Frames semânticos e(m) discurso: uma análise semântico-cognitiva sobre direitos reprodutivos no campo jornalístico brasileiro
DOI:
https://doi.org/10.17058/signo.v51i100.21085Palavras-chave:
Linguística Cognitiva, Semântica de Frames, Direitos reprodutivosResumo
A presente pesquisa se insere no projeto “Semântica Cognitiva e(m) discurso: entrelaçamentos de frames semânticos no discurso político e midiático” (Santos, 2023), que visa a compreender como os direitos humanos e reprodutivos das mulheres são conceptualizados em diferentes contextos discursivos. O referencial teórico é a Semântica de Frames (Fillmore, 1982, 1985), em perspectiva sociocognitivo-discursiva (Miranda; Loures, 2016; Santos; Chishman, 2021), partindo-se da noção de frame como ferramenta analítica que permite sistematizar diferentes pontos de vista no contexto dos discursos sobre abortamento, conforme já apontado por pesquisas anteriores (Coulson, 2008; Santos, 2016, 2020). Atualmente, o foco está no contexto de direito ao aborto no Brasil.

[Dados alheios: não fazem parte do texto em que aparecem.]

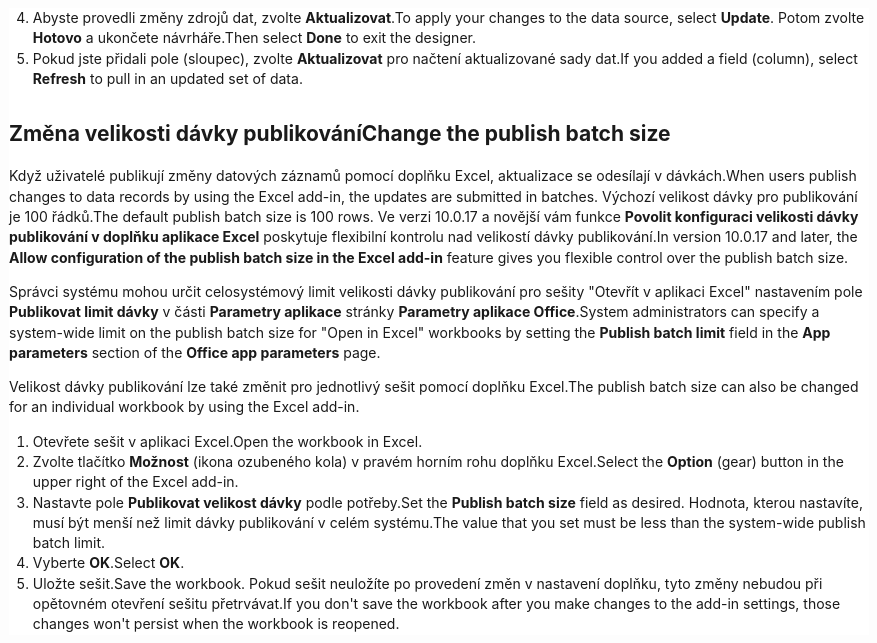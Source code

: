 4. <span data-ttu-id="dde5f-180">Abyste provedli změny zdrojů dat, zvolte **Aktualizovat**.</span><span class="sxs-lookup"><span data-stu-id="dde5f-180">To apply your changes to the data source, select **Update**.</span></span> <span data-ttu-id="dde5f-181">Potom zvolte **Hotovo** a ukončete návrháře.</span><span class="sxs-lookup"><span data-stu-id="dde5f-181">Then select **Done** to exit the designer.</span></span>
5. <span data-ttu-id="dde5f-182">Pokud jste přidali pole (sloupec), zvolte **Aktualizovat** pro načtení aktualizované sady dat.</span><span class="sxs-lookup"><span data-stu-id="dde5f-182">If you added a field (column), select **Refresh** to pull in an updated set of data.</span></span>

## <a name="change-the-publish-batch-size"></a><span data-ttu-id="dde5f-183">Změna velikosti dávky publikování</span><span class="sxs-lookup"><span data-stu-id="dde5f-183">Change the publish batch size</span></span>
<span data-ttu-id="dde5f-184">Když uživatelé publikují změny datových záznamů pomocí doplňku Excel, aktualizace se odesílají v dávkách.</span><span class="sxs-lookup"><span data-stu-id="dde5f-184">When users publish changes to data records by using the Excel add-in, the updates are submitted in batches.</span></span> <span data-ttu-id="dde5f-185">Výchozí velikost dávky pro publikování je 100 řádků.</span><span class="sxs-lookup"><span data-stu-id="dde5f-185">The default publish batch size is 100 rows.</span></span> <span data-ttu-id="dde5f-186">Ve verzi 10.0.17 a novější vám funkce **Povolit konfiguraci velikosti dávky publikování v doplňku aplikace Excel** poskytuje flexibilní kontrolu nad velikostí dávky publikování.</span><span class="sxs-lookup"><span data-stu-id="dde5f-186">In version 10.0.17 and later, the **Allow configuration of the publish batch size in the Excel add-in** feature gives you flexible control over the publish batch size.</span></span>

<span data-ttu-id="dde5f-187">Správci systému mohou určit celosystémový limit velikosti dávky publikování pro sešity "Otevřít v aplikaci Excel" nastavením pole **Publikovat limit dávky** v části **Parametry aplikace** stránky **Parametry aplikace Office**.</span><span class="sxs-lookup"><span data-stu-id="dde5f-187">System administrators can specify a system-wide limit on the publish batch size for "Open in Excel" workbooks by setting the **Publish batch limit** field in the **App parameters** section of the **Office app parameters** page.</span></span>

<span data-ttu-id="dde5f-188">Velikost dávky publikování lze také změnit pro jednotlivý sešit pomocí doplňku Excel.</span><span class="sxs-lookup"><span data-stu-id="dde5f-188">The publish batch size can also be changed for an individual workbook by using the Excel add-in.</span></span>

1. <span data-ttu-id="dde5f-189">Otevřete sešit v aplikaci Excel.</span><span class="sxs-lookup"><span data-stu-id="dde5f-189">Open the workbook in Excel.</span></span>
2. <span data-ttu-id="dde5f-190">Zvolte tlačítko **Možnost** (ikona ozubeného kola) v pravém horním rohu doplňku Excel.</span><span class="sxs-lookup"><span data-stu-id="dde5f-190">Select the **Option** (gear) button in the upper right of the Excel add-in.</span></span>
3. <span data-ttu-id="dde5f-191">Nastavte pole **Publikovat velikost dávky** podle potřeby.</span><span class="sxs-lookup"><span data-stu-id="dde5f-191">Set the **Publish batch size** field as desired.</span></span> <span data-ttu-id="dde5f-192">Hodnota, kterou nastavíte, musí být menší než limit dávky publikování v celém systému.</span><span class="sxs-lookup"><span data-stu-id="dde5f-192">The value that you set must be less than the system-wide publish batch limit.</span></span>
4. <span data-ttu-id="dde5f-193">Vyberte **OK**.</span><span class="sxs-lookup"><span data-stu-id="dde5f-193">Select **OK**.</span></span>
5. <span data-ttu-id="dde5f-194">Uložte sešit.</span><span class="sxs-lookup"><span data-stu-id="dde5f-194">Save the workbook.</span></span> <span data-ttu-id="dde5f-195">Pokud sešit neuložíte po provedení změn v nastavení doplňku, tyto změny nebudou při opětovném otevření sešitu přetrvávat.</span><span class="sxs-lookup"><span data-stu-id="dde5f-195">If you don't save the workbook after you make changes to the add-in settings, those changes won't persist when the workbook is reopened.</span></span>
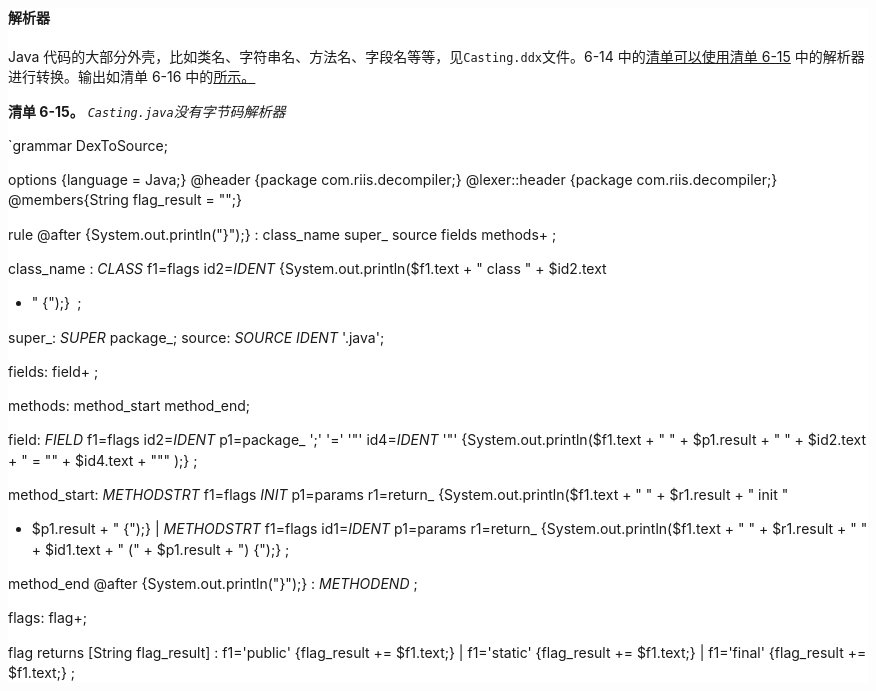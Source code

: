 #### 解析器

Java 代码的大部分外壳，比如类名、字符串名、方法名、字段名等等，见`Casting.ddx`文件。6-14 中的[清单可以使用](#list_6_14)[清单 6-15](#list_6_15) 中的解析器进行转换。输出如清单 6-16 中的[所示。](#list_6_16)

**清单 6-15。** *`Casting.java`没有字节码解析器*

`grammar DexToSource;

options {language = Java;}
@header {package com.riis.decompiler;}
@lexer::header {package com.riis.decompiler;}
@members{String flag_result = "";}

rule
@after {System.out.println("}");}
: class_name super_ source fields methods+
;

class_name
: *CLASS* f1=flags id2=*IDENT*
{System.out.println($f1.text + " class " + $id2.text
+ " {");}` `;

super_: *SUPER* package_;
source: *SOURCE* *IDENT* '.java';

fields: field+ ;

methods: method_start method_end;

field: *FIELD* f1=flags id2=*IDENT* p1=package_ ';' '=' '"' id4=*IDENT*
'"'
{System.out.println($f1.text + " " + $p1.result + " " +
$id2.text + " = \"" + $id4.text + "\"" );}
;

method_start: *METHODSTRT* f1=flags *INIT* p1=params r1=return_
{System.out.println($f1.text + " " + $r1.result + " init "
+ $p1.result + " {");}
| *METHODSTRT* f1=flags id1=*IDENT* p1=params r1=return_
{System.out.println($f1.text + " " + $r1.result + " " +
$id1.text + " (" + $p1.result + ") {");}
;

method_end
@after {System.out.println("}");}
: *METHODEND*
;

flags: flag+;

flag returns [String flag_result]
: f1='public' {flag_result += $f1.text;}
| f1='static' {flag_result += $f1.text;}
| f1='final' {flag_result += $f1.text;}
;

Neste artigo, abordamos os resultados de um estudo realizado a partir de um corpus proveniente de sites de meios de comunicação do Brasil, tendo a Linguística de Corpus (Berber Sardinha, 2000, 2004; Chishman et al., 2018) como aporte metodológico para compilação e processamento dos dados. Como resultados principais, percebe-se que, discursivamente, estão sendo colocadas em disputa diferentes perspectivas acerca dos direitos reprodutivos; não obstante, os direitos das mulheres são agenciados com significativa proeminência. Nesse sentido, é ainda marcante a presença de um conflito que se reflete no agenciamento de frames semânticos, colocando em oposição elementos que pleiteiam direitos e outros que, no contexto da discussão sobre aborto no Brasil, colocam em dúvida – ou ainda não respeitam – os direitos de meninas, mulheres e pessoas que gestam.